## WORK REQUIRED
Apart from the images, reproduce every record word for word.

--- MATERIAL SUPPLIED ---

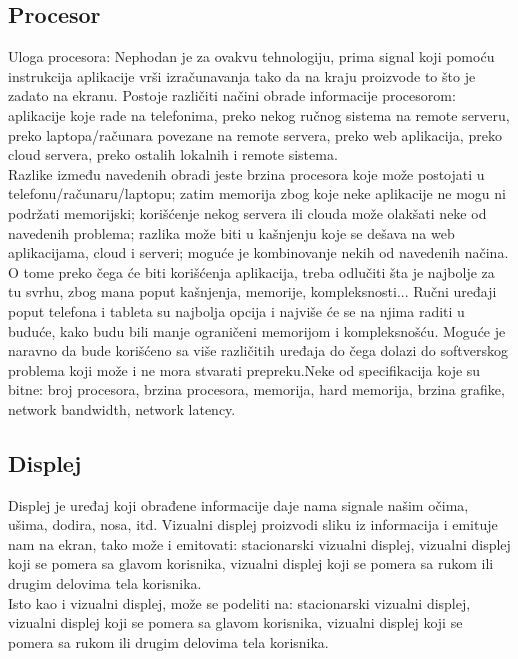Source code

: \documentclass[a4paper]{article}
\begin{document}
	\subsection{Procesor}
    \label{sec:Procesor}
    Uloga procesora: Nephodan je za ovakvu tehnologiju, prima signal koji pomoću instrukcija aplikacije vrši izračunavanja tako da na kraju proizvode to što je zadato na ekranu. Postoje različiti načini obrade informacije procesorom: aplikacije koje rade na telefonima, preko nekog ručnog sistema na remote serveru, preko laptopa/računara povezane na remote servera, preko web aplikacija, preko cloud servera, preko ostalih lokalnih i remote sistema.\\
	Razlike između navedenih obradi jeste brzina procesora koje može postojati u telefonu/računaru/laptopu; zatim memorija zbog koje neke aplikacije ne mogu ni podržati memorijski; korišćenje nekog servera ili clouda može olakšati neke od navedenih problema; razlika može biti u kašnjenju koje se dešava na web aplikacijama, cloud i serveri; moguće je kombinovanje nekih od navedenih načina. \\
	O tome preko čega će biti korišćenja aplikacija, treba odlučiti šta je najbolje za tu svrhu, zbog mana poput kašnjenja, memorije, kompleksnosti... Ručni uređaji poput telefona i tableta su najbolja opcija i najviše će se na njima raditi u buduće, kako budu bili manje ograničeni memorijom i kompleksnošću. Moguće je naravno da bude korišćeno sa više različitih uređaja do čega dolazi do softverskog problema koji može i ne mora stvarati prepreku.Neke od specifikacija koje su bitne: broj procesora, brzina procesora, memorija, hard memorija, brzina grafike, network bandwidth, network latency.\\
	\subsection{Displej}
    \label{sec:Displej}
	Displej je uređaj koji obrađene informacije daje nama signale našim očima, ušima, dodira, nosa, itd. Vizualni displej proizvodi sliku iz informacija i emituje nam na ekran, tako može i emitovati:  stacionarski vizualni displej, vizualni displej koji se pomera sa glavom korisnika, vizualni displej koji se pomera sa rukom ili drugim delovima tela korisnika.\\
	Isto kao i vizualni displej, može se podeliti na: stacionarski vizualni displej, vizualni displej koji se pomera sa glavom korisnika, vizualni displej koji se pomera sa rukom ili drugim delovima tela korisnika. \\
	
\end{document}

---

## ANSWER SECTION
Source code

: \documentclass[a4paper]{article}
\begin{document}
	\subsection{Procesor}
    \label{sec:Procesor}
    Uloga procesora: Nephodan je za ovakvu tehnologiju, prima signal koji pomoću instrukcija aplikacije vrši izračunavanja tako da na kraju proizvode to što je zadato na ekranu. Postoje različiti načini obrade informacije procesorom: aplikacije koje rade na telefonima, preko nekog ručnog sistema na remote serveru, preko laptopa/računara povezane na remote servera, preko web aplikacija, preko cloud servera, preko ostalih lokalnih i remote sistema.\\
	Razlike između navedenih obradi jeste brzina procesora koje može postojati u telefonu/računaru/laptopu; zatim memorija zbog koje neke aplikacije ne mogu ni podržati memorijski; korišćenje nekog servera ili clouda može olakšati neke od navedenih problema; razlika može biti u kašnjenju koje se dešava na web aplikacijama, cloud i serveri; moguće je kombinovanje nekih od navedenih načina. \\
	O tome preko čega će biti korišćenja aplikacija, treba odlučiti šta je najbolje za tu svrhu, zbog mana poput kašnjenja, memorije, kompleksnosti... Ručni uređaji poput telefona i tableta su najbolja opcija i najviše će se na njima raditi u buduće, kako budu bili manje ograničeni memorijom i kompleksnošću. Moguće je naravno da bude korišćeno sa više različitih uređaja do čega dolazi do softverskog problema koji može i ne mora stvarati prepreku.Neke od specifikacija koje su bitne: broj procesora, brzina procesora, memorija, hard memorija, brzina grafike, network bandwidth, network latency.\\
	\subsection{Displej}
    \label{sec:Displej}
	Displej je uređaj koji obrađene informacije daje nama signale našim očima, ušima, dodira, nosa, itd. Vizualni displej proizvodi sliku iz informacija i emituje nam na ekran, tako može i emitovati:  stacionarski vizualni displej, vizualni displej koji se pomera sa glavom korisnika, vizualni displej koji se pomera sa rukom ili drugim delovima tela korisnika.\\
	Isto kao i vizualni displej, može se podeliti na: stacionarski vizualni displej, vizualni displej koji se pomera sa glavom korisnika, vizualni displej koji se pomera sa rukom ili drugim delovima tela korisnika. \\
	
\end{document}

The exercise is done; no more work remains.